Regrettably, I haven’t spent enough time with Hublot’s SAXEM and regular old sapphire cased watches to feel out much a difference in weight, finishing, or feel (though I welcome the opportunity, if anyone at Hublot is reading), so I can’t really comment on any tangible benefits of SAXEM over any other variety of synthetic glass. But as an aesthetic object, this thing is wonderful. The color will deservedly get most most of the attention, but the case itself is incredibly cool, constructed from multiple pieces of SAXEM and held together by screws, it looks and feels like a deconstructed version of a Hublot, and despite the large size, it wears quite easily thanks in large part to one of the supple rubber straps you’re likely to experience.

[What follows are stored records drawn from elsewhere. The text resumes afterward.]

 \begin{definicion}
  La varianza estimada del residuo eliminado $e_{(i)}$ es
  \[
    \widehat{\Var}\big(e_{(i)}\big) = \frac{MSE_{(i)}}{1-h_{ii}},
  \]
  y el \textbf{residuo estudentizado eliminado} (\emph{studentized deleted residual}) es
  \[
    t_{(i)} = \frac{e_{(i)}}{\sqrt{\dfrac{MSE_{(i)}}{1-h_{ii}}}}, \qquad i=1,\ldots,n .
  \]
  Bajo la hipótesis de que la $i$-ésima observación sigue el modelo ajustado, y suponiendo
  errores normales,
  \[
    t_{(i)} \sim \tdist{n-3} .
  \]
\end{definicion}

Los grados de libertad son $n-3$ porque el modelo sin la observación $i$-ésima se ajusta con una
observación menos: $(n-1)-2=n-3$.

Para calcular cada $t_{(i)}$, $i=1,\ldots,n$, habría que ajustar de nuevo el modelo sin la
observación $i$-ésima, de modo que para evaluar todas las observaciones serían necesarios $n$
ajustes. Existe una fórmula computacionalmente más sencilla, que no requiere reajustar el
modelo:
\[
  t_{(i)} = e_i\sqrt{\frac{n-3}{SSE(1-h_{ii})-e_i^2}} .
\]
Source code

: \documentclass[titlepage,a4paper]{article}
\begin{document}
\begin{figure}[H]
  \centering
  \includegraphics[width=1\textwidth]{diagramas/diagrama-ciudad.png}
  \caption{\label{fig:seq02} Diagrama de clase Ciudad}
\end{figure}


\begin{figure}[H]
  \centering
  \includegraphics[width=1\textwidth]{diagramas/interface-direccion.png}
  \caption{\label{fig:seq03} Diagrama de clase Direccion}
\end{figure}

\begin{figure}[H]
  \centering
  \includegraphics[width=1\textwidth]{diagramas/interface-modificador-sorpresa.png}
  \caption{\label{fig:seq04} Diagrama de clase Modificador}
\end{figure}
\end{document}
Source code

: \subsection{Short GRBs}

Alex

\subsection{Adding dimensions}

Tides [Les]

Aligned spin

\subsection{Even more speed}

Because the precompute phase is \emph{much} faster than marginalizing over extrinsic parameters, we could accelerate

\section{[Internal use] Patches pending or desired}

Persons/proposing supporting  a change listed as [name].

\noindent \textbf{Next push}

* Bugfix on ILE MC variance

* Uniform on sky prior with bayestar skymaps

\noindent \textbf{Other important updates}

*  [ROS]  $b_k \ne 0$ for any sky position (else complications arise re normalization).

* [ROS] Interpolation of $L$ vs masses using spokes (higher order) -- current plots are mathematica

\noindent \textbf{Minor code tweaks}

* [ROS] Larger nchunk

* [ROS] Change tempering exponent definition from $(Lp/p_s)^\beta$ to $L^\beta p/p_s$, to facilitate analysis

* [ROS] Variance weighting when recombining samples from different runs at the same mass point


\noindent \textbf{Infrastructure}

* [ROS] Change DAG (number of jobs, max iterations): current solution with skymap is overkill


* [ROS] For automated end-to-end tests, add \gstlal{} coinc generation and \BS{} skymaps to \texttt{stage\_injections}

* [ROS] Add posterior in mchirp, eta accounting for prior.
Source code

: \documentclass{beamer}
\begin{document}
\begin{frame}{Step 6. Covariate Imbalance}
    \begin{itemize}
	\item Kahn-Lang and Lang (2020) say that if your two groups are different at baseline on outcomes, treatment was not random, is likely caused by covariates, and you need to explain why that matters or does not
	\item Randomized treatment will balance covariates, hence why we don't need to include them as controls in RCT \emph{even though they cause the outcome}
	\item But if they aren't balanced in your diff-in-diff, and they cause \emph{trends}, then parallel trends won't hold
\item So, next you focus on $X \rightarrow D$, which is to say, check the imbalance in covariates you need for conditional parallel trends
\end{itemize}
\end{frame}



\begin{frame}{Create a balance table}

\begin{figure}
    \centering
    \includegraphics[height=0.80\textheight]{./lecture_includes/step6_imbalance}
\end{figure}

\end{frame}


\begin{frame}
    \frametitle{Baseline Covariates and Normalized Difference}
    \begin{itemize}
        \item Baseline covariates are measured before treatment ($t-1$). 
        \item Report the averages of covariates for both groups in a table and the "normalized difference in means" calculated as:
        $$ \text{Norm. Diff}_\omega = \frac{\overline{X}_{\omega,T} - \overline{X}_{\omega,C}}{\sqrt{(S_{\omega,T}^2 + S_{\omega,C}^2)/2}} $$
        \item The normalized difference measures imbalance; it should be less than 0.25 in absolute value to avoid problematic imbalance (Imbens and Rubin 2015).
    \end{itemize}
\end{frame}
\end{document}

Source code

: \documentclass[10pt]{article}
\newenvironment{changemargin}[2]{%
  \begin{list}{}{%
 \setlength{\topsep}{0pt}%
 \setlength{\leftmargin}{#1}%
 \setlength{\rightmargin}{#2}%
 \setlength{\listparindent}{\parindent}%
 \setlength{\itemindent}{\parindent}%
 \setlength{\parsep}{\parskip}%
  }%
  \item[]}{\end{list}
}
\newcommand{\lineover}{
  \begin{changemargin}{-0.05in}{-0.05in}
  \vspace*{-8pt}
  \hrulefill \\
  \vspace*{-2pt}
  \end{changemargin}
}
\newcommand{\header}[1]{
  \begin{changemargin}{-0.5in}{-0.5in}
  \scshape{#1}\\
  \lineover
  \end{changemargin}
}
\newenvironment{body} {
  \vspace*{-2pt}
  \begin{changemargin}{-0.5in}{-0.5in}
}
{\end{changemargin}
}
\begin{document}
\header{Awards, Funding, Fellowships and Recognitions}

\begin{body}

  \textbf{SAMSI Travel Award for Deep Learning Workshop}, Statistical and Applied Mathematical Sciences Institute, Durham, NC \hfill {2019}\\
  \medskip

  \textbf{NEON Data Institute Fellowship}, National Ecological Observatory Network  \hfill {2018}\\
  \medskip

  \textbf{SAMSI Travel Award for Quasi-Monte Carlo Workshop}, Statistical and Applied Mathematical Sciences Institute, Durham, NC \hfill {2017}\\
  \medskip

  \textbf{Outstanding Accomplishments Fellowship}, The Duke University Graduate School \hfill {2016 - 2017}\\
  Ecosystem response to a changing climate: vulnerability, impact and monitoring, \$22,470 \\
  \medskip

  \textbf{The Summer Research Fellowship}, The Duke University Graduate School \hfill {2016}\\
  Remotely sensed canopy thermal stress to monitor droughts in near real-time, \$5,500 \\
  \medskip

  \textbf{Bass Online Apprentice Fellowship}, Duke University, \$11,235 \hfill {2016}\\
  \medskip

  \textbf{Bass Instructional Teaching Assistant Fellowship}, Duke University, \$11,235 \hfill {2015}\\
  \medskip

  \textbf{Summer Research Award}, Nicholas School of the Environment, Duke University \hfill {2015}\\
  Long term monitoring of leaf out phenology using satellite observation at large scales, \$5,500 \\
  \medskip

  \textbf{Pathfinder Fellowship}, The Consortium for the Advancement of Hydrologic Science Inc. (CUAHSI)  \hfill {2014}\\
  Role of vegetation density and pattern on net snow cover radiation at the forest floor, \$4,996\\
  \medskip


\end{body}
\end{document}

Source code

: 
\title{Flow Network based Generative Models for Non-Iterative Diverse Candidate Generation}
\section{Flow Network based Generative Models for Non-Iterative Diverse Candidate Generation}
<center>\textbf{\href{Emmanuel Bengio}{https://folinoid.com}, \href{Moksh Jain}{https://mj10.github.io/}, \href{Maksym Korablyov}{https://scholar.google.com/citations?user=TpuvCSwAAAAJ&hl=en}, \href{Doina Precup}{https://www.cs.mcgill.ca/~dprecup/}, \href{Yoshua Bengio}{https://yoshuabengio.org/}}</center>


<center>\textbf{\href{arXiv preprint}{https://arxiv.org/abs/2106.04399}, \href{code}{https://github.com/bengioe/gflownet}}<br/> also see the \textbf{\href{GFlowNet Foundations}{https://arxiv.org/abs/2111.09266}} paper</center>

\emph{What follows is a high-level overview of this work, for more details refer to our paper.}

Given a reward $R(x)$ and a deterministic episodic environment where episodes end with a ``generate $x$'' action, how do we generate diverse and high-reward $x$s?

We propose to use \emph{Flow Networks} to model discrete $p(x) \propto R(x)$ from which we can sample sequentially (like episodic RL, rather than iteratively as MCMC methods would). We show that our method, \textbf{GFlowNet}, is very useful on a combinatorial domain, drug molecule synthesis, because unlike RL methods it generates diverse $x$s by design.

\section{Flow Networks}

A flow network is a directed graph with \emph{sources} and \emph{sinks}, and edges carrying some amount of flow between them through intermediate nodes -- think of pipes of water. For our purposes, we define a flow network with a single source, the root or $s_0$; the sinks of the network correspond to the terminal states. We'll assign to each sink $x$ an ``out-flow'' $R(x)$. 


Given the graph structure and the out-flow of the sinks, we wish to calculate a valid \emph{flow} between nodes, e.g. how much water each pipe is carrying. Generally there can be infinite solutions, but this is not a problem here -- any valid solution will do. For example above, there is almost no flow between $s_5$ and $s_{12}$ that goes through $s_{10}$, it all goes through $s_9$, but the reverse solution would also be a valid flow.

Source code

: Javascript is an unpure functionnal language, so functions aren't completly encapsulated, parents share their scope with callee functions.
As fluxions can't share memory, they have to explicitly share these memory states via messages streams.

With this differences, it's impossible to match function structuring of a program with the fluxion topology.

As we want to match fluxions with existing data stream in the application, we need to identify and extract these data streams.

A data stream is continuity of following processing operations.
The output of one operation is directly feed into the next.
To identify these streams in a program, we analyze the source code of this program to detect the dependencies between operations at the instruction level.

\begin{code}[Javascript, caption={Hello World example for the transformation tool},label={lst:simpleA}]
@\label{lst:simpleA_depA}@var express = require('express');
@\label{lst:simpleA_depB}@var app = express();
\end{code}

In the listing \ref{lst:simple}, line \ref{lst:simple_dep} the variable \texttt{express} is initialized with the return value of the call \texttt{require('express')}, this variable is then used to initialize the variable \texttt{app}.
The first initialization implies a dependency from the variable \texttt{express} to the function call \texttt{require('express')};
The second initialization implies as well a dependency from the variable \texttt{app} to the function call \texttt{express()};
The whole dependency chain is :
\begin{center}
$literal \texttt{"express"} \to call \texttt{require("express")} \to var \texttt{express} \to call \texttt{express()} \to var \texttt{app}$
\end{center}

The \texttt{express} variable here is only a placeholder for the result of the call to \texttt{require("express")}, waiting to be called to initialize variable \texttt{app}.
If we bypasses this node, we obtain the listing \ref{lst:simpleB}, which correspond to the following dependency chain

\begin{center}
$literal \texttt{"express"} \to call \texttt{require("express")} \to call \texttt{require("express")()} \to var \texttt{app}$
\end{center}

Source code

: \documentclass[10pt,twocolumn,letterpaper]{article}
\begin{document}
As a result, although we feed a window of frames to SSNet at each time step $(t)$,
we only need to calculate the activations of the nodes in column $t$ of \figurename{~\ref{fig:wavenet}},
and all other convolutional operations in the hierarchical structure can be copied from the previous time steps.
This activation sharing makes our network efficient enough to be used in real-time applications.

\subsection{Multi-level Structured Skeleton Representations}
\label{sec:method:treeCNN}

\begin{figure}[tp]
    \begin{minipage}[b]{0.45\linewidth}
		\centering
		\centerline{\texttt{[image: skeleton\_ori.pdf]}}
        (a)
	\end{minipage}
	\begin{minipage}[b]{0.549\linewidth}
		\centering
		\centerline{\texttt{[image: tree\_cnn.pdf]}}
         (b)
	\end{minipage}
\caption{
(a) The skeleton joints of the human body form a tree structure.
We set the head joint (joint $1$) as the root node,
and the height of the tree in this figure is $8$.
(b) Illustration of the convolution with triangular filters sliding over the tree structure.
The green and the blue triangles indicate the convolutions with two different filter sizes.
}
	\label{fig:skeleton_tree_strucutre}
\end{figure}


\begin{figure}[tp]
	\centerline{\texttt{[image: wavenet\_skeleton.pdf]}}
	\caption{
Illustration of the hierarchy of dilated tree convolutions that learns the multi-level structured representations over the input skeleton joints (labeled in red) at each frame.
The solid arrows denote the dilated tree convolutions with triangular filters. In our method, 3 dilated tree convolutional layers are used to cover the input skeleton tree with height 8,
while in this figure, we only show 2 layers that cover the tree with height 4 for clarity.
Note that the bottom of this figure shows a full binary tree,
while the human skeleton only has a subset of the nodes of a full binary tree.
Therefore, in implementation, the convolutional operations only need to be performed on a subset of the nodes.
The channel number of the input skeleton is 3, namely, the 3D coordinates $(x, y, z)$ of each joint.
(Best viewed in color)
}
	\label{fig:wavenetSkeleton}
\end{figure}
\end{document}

Ultimately, it’s a perfect example of what Hublot is doing really well right now, which is leaning into their reputation for extravagant flash while executing on a very high level.
Speaking of extravagance, I have to mention a watch that legitimately took me completely by surprise. The Serpenti Tubogas Infinity by Bulgari represents the first time the brand has adorned the long, coiled Serpenti bracelet with diamonds, which run from the watch case (shaped like the head of a snake) through the bracelet in a wave-like pattern. While Bulgari gets frequent mention in enthusiast circles for their Octo Finissimo line, the Serpenti might be an even better representation of the brand for its expression of classical high jewelry making. The Serpenti has been around in one form or another since 1948, and when it comes to watches that are specifically and unapologetically marketed toward women, there are few that are more iconic.
In photos, it’s easy to appreciate the Serpenti Tubogas for its beauty and originality, but handling it drives home both the craftsmanship and sheer ingenuity of the watch. Each bracelet is constructed of gold bands wrapped around a central steel coil such that the interior “spring” remains invisible even when the watch is uncoiled to fit over the wearer’s arm. There’s a tactile pleasure in unwinding the spring and letting it snap back into coiled form that is completely unlike anything else you’re likely to experience in a watch made for men, and the diamond setting in the bracelet itself is very impressive.